• Problem to work on: All lines in the data below carrying the string "footnotesize" are to be located and copied.

• Data for processing:
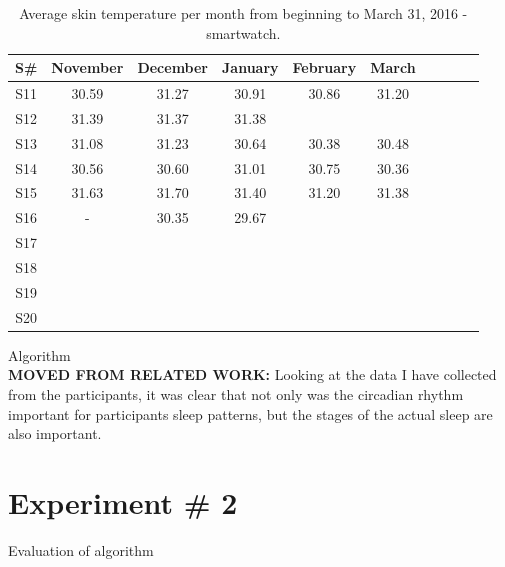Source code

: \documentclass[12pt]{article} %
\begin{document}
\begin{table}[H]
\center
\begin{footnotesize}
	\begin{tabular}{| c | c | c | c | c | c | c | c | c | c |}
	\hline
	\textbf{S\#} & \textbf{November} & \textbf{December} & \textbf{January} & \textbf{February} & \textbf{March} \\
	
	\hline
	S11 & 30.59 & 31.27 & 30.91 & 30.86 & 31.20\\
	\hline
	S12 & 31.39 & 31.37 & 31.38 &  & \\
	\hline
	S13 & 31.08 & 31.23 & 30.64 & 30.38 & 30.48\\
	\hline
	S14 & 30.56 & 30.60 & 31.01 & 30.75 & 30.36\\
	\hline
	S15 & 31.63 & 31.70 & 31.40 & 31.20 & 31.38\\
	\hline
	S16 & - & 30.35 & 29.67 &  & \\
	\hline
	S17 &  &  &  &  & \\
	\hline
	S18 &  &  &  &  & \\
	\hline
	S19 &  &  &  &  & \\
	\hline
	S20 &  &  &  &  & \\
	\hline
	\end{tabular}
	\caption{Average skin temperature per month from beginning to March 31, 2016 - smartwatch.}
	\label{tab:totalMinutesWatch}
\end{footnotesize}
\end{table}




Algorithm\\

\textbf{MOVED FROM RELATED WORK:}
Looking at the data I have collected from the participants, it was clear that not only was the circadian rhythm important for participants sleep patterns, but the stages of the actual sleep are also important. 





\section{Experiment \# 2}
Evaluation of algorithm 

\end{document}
==
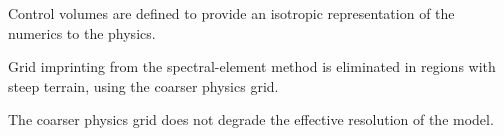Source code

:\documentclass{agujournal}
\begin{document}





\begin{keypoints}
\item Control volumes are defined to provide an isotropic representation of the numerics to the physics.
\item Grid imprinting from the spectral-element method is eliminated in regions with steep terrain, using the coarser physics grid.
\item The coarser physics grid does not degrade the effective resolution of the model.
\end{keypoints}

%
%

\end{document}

• Answer for the task:
\begin{footnotesize}
\end{footnotesize}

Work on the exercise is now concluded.